The End of the Line? New IPs in a Console's Twilight Years

This November, Microsoft's newest gaming console will turn 7 years old. Let's put that in perspective, shall we? When the Xbox 360 was released, Kanye West's "Gold Digger" was at the top of the charts. Saw II, Jarhead, and Harry Potter and the Goblet of Fire were topping the box offices. You were about 7 years younger than you are today. We are still playing that same console. The PlayStation 3 and Wii were released within the next year, and the seventh console generation was in full swing.

Back in 2005-06, one would reasonably expect that, by July 2012, we would have a pretty clear idea of what the next console generation would look like. We would be our old hardware to rest, and developers would be refocusing their efforts towards the coming advance. With the exception of the Wii U, this does not seem to have occurred.

So what does this mean for new IPs trying to penetrate the market share of established genre benchmarks? Certainly, there are several avenues available for indie developers to market their efforts nowadays. But for large studios backed by even larger publishers, any non-sequel represents a substantial risk. This risk is multiplied exponentially at the end of a console generation, in which many gamers have already settled in with their favourite franchises, and are more than satisfied by annual instalments. That's what Ubisoft's chairman and CEO, Yves Guillemot, would argue, at least. He has recently stated that he feels his company has been "penalised" by the sluggish pace of hardware innovation, and asserts that "it's important for the entire industry to have new consoles because it helps creativity.

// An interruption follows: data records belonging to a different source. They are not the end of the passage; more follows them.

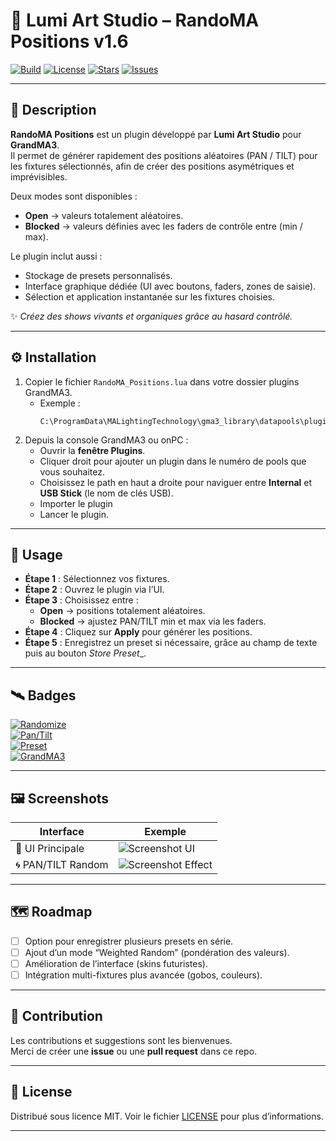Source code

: # 🌌 Lumi Art Studio – RandoMA Positions v1.6

[![Build](https://img.shields.io/badge/Status-Stable-green?logo=github)](https://github.com/MayBeLinux/randoMA-Positions)
[![License](https://img.shields.io/badge/License-MIT-purple)](LICENSE)
[![Stars](https://img.shields.io/github/stars/MayBeLinux/randoMA-Positions?style=social)](https://github.com/MayBeLinux/randoMA-Positions/stargazers)
[![Issues](https://img.shields.io/github/issues/MayBeLinux/randoMA-Positions?logo=github)](https://github.com/MayBeLinux/randoMA-Positions/issues)

---

## 🔮 Description  

**RandoMA Positions** est un plugin développé par **Lumi Art Studio** pour **GrandMA3**.  
Il permet de générer rapidement des positions aléatoires (PAN / TILT) pour les fixtures sélectionnés, afin de créer des positions asymétriques et imprévisibles.  

Deux modes sont disponibles :  
- **Open** → valeurs totalement aléatoires.  
- **Blocked** → valeurs définies avec les faders de contrôle entre (min / max).  

Le plugin inclut aussi :  
- Stockage de presets personnalisés.  
- Interface graphique dédiée (UI avec boutons, faders, zones de saisie).  
- Sélection et application instantanée sur les fixtures choisies.  

✨ *Créez des shows vivants et organiques grâce au hasard contrôlé.*  

---

## ⚙️ Installation  

1. Copier le fichier `RandoMA_Positions.lua` dans votre dossier plugins GrandMA3.  
   - Exemple :  
     ```
     C:\ProgramData\MALightingTechnology\gma3_library\datapools\plugins
     ```  
2. Depuis la console GrandMA3 ou onPC :  
   - Ouvrir la **fenêtre Plugins**.  
   - Cliquer droit pour ajouter un plugin dans le numéro de pools que vous souhaitez.
   - Choisissez le path en haut a droite pour naviguer entre __Internal__ et __USB Stick__ (le nom de clés USB).
   - Importer le plugin
   - Lancer le plugin.  

---

## 🚀 Usage  

- **Étape 1** : Sélectionnez vos fixtures.  
- **Étape 2** : Ouvrez le plugin via l’UI.  
- **Étape 3** : Choisissez entre :  
  - **Open** → positions totalement aléatoires.  
  - **Blocked** → ajustez PAN/TILT min et max via les faders.  
- **Étape 4** : Cliquez sur **Apply** pour générer les positions.  
- **Étape 5** : Enregistrez un preset si nécessaire, grâce au champ de texte puis au bouton _Store Preset__.

---

## 🛰️ Badges  

[![Randomize](https://img.shields.io/badge/🎲-Randomize-blue)](#)  
[![Pan/Tilt](https://img.shields.io/badge/🌀-PAN%2FTILT-lightgrey)](#)  
[![Preset](https://img.shields.io/badge/💾-Preset-orange)](#)  
[![GrandMA3](https://img.shields.io/badge/🎚️-GrandMA3-yellow)](#)  

---

## 🖼️ Screenshots  

| Interface | Exemple |
|-----------|---------|
| 🎨 UI Principale | ![Screenshot UI](https://via.placeholder.com/500x250.png?text=RandoMA+Positions+UI) |
| 🌀 PAN/TILT Random | ![Screenshot Effect](https://via.placeholder.com/500x250.png?text=Random+PAN%2FTILT) |

---

## 🗺️ Roadmap  

- [ ] Option pour enregistrer plusieurs presets en série.  
- [ ] Ajout d’un mode “Weighted Random” (pondération des valeurs).  
- [ ] Amélioration de l’interface (skins futuristes).  
- [ ] Intégration multi-fixtures plus avancée (gobos, couleurs).  

---

## 🤝 Contribution  

Les contributions et suggestions sont les bienvenues.  
Merci de créer une **issue** ou une **pull request** dans ce repo.  

---

## 📜 License  

Distribué sous licence MIT. Voir le fichier [LICENSE](LICENSE) pour plus d’informations.  

---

It's a lot less risky for us to create new IPs and new products when we're in the beginning of a new generation." Guillemot would no doubt have to concede that these new IPs are often just shovelware and glorified tech demos, but there are certainly some big exceptions.

But is a longer console generation really stifling innovation? Gearbox's Randy Pitchford doesn't think so, arguing that "We launched the first Brothers in Arms in March 2005 and we sold 3.2 million units. Xbox 360 launched in November 2005 so that's about as end of the lifecycle as you can get. And you know what else launched in November 2005? God of War." In truth, God of War launched in March of 2005, but he still makes a valid argument. For example, Okami, a critical and commercial success, was released just two months before the launch of the PlayStation 3. "You can create IP at any time," Pitchford argues. "You just have to make something that people want."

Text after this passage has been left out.